М и р а. Нет! Послушай же! Стучит так, будто требует. Он ничего не спрашивает. Возьмет все, может, даже тебя. Меня он не возьмет, хотя я этого хочу.

З о ф и я. Да он всего лишь приблудный дальний родственник. Кто в здравом уме даст ему что-либо?!

М и р а. Отец по своей слепоте.

З о ф и я. Опять не понимаю.

М и р а. В честь блудного сына заколют тельца… Для блудного сына и дом, и все прочее. Ты же видела, как он шептался вчера с отцом, после чего отец отступился.
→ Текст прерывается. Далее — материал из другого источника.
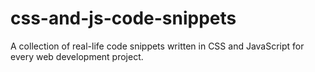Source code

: # css-and-js-code-snippets
A collection of real-life code snippets written in CSS and JavaScript for every web development project.
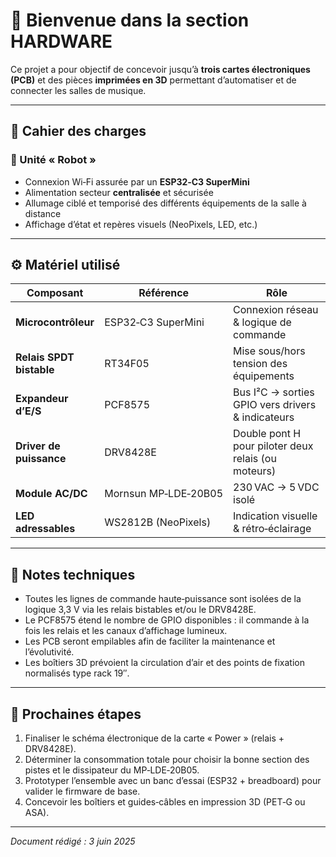 # 🚀 Bienvenue dans la section HARDWARE

Ce projet a pour objectif de concevoir jusqu’à **trois cartes électroniques (PCB)** et des pièces **imprimées en 3D** permettant d’automatiser et de connecter les salles de musique.

---

## 📌 Cahier des charges

### 🔹 Unité « Robot »

* Connexion Wi‑Fi assurée par un **ESP32‑C3 SuperMini**
* Alimentation secteur **centralisée** et sécurisée
* Allumage ciblé et temporisé des différents équipements de la salle à distance
* Affichage d’état et repères visuels (NeoPixels, LED, etc.)

---

## ⚙️ Matériel utilisé

| Composant                | Référence            | Rôle                                                |
| ------------------------ | -------------------- | --------------------------------------------------- |
| **Microcontrôleur**      | ESP32‑C3 SuperMini   | Connexion réseau & logique de commande              |
| **Relais SPDT bistable** | RT34F05              | Mise sous/hors tension des équipements              |
| **Expandeur d’E/S**      | PCF8575              | Bus I²C → sorties GPIO vers drivers & indicateurs   |
| **Driver de puissance**  | DRV8428E             | Double pont H pour piloter deux relais (ou moteurs) |
| **Module AC/DC**         | Mornsun MP‑LDE‑20B05 | 230 VAC → 5 VDC isolé                               |
| **LED adressables**      | WS2812B (NeoPixels)  | Indication visuelle & rétro‑éclairage               |

---

## 📝 Notes techniques

* Toutes les lignes de commande haute‑puissance sont isolées de la logique 3,3 V via les relais bistables et/ou le DRV8428E.
* Le PCF8575 étend le nombre de GPIO disponibles : il commande à la fois les relais et les canaux d’affichage lumineux.
* Les PCB seront empilables afin de faciliter la maintenance et l’évolutivité.
* Les boîtiers 3D prévoient la circulation d’air et des points de fixation normalisés type rack 19″.

---

## 🔄 Prochaines étapes

1. Finaliser le schéma électronique de la carte « Power » (relais + DRV8428E).
2. Déterminer la consommation totale pour choisir la bonne section des pistes et le dissipateur du MP‑LDE‑20B05.
3. Prototyper l’ensemble avec un banc d’essai (ESP32 + breadboard) pour valider le firmware de base.
4. Concevoir les boîtiers et guides‑câbles en impression 3D (PET‑G ou ASA).

---

*Document rédigé : 3 juin 2025*
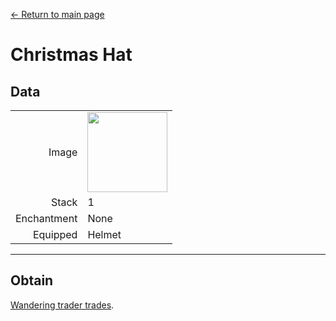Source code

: [← Return to main page](../)
# Christmas Hat

## Data
<table>
    <tr><td align="end">Image</td><td><img src="https://i.imgur.com/24UebcB.png" width="128"/></td></tr>
    <tr><td align="end">Stack</td><td>1</td></tr>
    <tr><td align="end">Enchantment</td><td>None</td></tr>
    <tr><td align="end">Equipped</td><td>Helmet</td></tr>
</table>

---

## Obtain
[Wandering trader trades](../feature/enhanced_wandering_trader.md).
З о ф и я. Ты полагаешь, этот человек знает о Милане нечто такое, что может скомпрометировать отца?

М и р а. Знает!


Стук прекратился.


З о ф и я (медленно и раздельно). Может, все, что ты сказала, правда и он действительно припер дядю к стенке, только я ему не дамся. Не дамся, Мира.

М и р а. Как это?

З о ф и я. А так, ни за что!

М и р а. Почему?

З о ф и я. Твой отец взял меня к себе, когда вы сами впроголодь жили. Он был первым человеком, кто взял меня на руки и приласкал. Только он смотрел на меня с улыбкой, садился рядом с моей постелью и отгонял мои страхи. Он показывал мне форель в ручье, маргаритки, ноготки, светлячков, звезды, багряную луну, нес меня на плечах, возвращаясь с прогулок. Обычная лужа превращалась у него в сверкающие морские просторы, по которым плыли корабли. Если у нас бывало плохое настроение, он рисовал нам картинки, чтобы развеселить. Всегда заботился о нас, развлекал, был удивительно добр, был для нас всем! Всем, понимаешь, Мира!


В глубине сцены появляется  О т е ц  в старом домашнем халате, под мышкой у него папка. Останавливается, женщины его не замечают.


М и р а. Просто невероятно, что ты именно такой представляешь себе нашу жизнь!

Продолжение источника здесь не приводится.